TRY IT: Every line of the records below should be restated exactly.

SOURCE RECORDS:
((

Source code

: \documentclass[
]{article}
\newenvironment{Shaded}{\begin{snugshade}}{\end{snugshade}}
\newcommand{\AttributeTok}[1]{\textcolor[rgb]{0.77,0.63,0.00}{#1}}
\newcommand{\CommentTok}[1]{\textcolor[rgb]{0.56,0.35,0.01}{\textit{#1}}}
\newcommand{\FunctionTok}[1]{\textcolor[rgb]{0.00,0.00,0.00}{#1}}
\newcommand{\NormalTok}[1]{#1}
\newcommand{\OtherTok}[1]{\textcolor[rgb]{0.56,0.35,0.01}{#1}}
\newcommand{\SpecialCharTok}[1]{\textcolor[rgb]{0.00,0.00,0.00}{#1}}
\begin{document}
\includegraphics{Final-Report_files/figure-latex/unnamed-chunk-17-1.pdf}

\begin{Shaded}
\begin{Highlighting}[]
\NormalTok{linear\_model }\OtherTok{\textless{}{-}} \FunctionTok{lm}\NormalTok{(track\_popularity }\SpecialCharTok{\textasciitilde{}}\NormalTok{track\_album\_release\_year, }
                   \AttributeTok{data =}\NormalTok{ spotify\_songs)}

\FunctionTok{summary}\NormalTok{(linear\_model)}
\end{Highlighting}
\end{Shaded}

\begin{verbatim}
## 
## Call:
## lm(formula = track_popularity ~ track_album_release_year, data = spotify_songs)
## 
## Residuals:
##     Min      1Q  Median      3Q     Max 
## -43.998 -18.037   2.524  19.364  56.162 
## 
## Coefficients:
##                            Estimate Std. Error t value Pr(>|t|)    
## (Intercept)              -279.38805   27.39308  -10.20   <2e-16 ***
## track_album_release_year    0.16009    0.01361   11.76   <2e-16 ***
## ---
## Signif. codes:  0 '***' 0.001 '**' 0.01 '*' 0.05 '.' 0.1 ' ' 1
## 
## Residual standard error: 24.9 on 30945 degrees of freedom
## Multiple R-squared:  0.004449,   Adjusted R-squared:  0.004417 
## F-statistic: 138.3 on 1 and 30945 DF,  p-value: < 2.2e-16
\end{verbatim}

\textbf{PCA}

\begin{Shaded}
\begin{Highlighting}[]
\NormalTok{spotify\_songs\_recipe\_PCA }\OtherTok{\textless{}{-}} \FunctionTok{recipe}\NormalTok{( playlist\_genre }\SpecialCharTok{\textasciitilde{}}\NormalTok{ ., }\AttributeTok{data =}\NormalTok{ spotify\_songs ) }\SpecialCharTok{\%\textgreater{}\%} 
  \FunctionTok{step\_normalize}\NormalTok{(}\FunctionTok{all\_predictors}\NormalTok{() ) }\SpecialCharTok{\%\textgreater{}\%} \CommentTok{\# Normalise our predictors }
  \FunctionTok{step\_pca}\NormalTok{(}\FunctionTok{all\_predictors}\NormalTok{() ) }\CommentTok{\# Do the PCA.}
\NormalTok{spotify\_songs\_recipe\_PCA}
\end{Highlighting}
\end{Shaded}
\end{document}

))

WRITTEN ANSWER:
Source code

: \documentclass[
]{article}
\newenvironment{Shaded}{\begin{snugshade}}{\end{snugshade}}
\newcommand{\AttributeTok}[1]{\textcolor[rgb]{0.77,0.63,0.00}{#1}}
\newcommand{\CommentTok}[1]{\textcolor[rgb]{0.56,0.35,0.01}{\textit{#1}}}
\newcommand{\FunctionTok}[1]{\textcolor[rgb]{0.00,0.00,0.00}{#1}}
\newcommand{\NormalTok}[1]{#1}
\newcommand{\OtherTok}[1]{\textcolor[rgb]{0.56,0.35,0.01}{#1}}
\newcommand{\SpecialCharTok}[1]{\textcolor[rgb]{0.00,0.00,0.00}{#1}}
\begin{document}
\includegraphics{Final-Report_files/figure-latex/unnamed-chunk-17-1.pdf}

\begin{Shaded}
\begin{Highlighting}[]
\NormalTok{linear\_model }\OtherTok{\textless{}{-}} \FunctionTok{lm}\NormalTok{(track\_popularity }\SpecialCharTok{\textasciitilde{}}\NormalTok{track\_album\_release\_year, }
                   \AttributeTok{data =}\NormalTok{ spotify\_songs)}

\FunctionTok{summary}\NormalTok{(linear\_model)}
\end{Highlighting}
\end{Shaded}

\begin{verbatim}
## 
## Call:
## lm(formula = track_popularity ~ track_album_release_year, data = spotify_songs)
## 
## Residuals:
##     Min      1Q  Median      3Q     Max 
## -43.998 -18.037   2.524  19.364  56.162 
## 
## Coefficients:
##                            Estimate Std. Error t value Pr(>|t|)    
## (Intercept)              -279.38805   27.39308  -10.20   <2e-16 ***
## track_album_release_year    0.16009    0.01361   11.76   <2e-16 ***
## ---
## Signif. codes:  0 '***' 0.001 '**' 0.01 '*' 0.05 '.' 0.1 ' ' 1
## 
## Residual standard error: 24.9 on 30945 degrees of freedom
## Multiple R-squared:  0.004449,   Adjusted R-squared:  0.004417 
## F-statistic: 138.3 on 1 and 30945 DF,  p-value: < 2.2e-16
\end{verbatim}

\textbf{PCA}

\begin{Shaded}
\begin{Highlighting}[]
\NormalTok{spotify\_songs\_recipe\_PCA }\OtherTok{\textless{}{-}} \FunctionTok{recipe}\NormalTok{( playlist\_genre }\SpecialCharTok{\textasciitilde{}}\NormalTok{ ., }\AttributeTok{data =}\NormalTok{ spotify\_songs ) }\SpecialCharTok{\%\textgreater{}\%} 
  \FunctionTok{step\_normalize}\NormalTok{(}\FunctionTok{all\_predictors}\NormalTok{() ) }\SpecialCharTok{\%\textgreater{}\%} \CommentTok{\# Normalise our predictors }
  \FunctionTok{step\_pca}\NormalTok{(}\FunctionTok{all\_predictors}\NormalTok{() ) }\CommentTok{\# Do the PCA.}
\NormalTok{spotify\_songs\_recipe\_PCA}
\end{Highlighting}
\end{Shaded}
\end{document}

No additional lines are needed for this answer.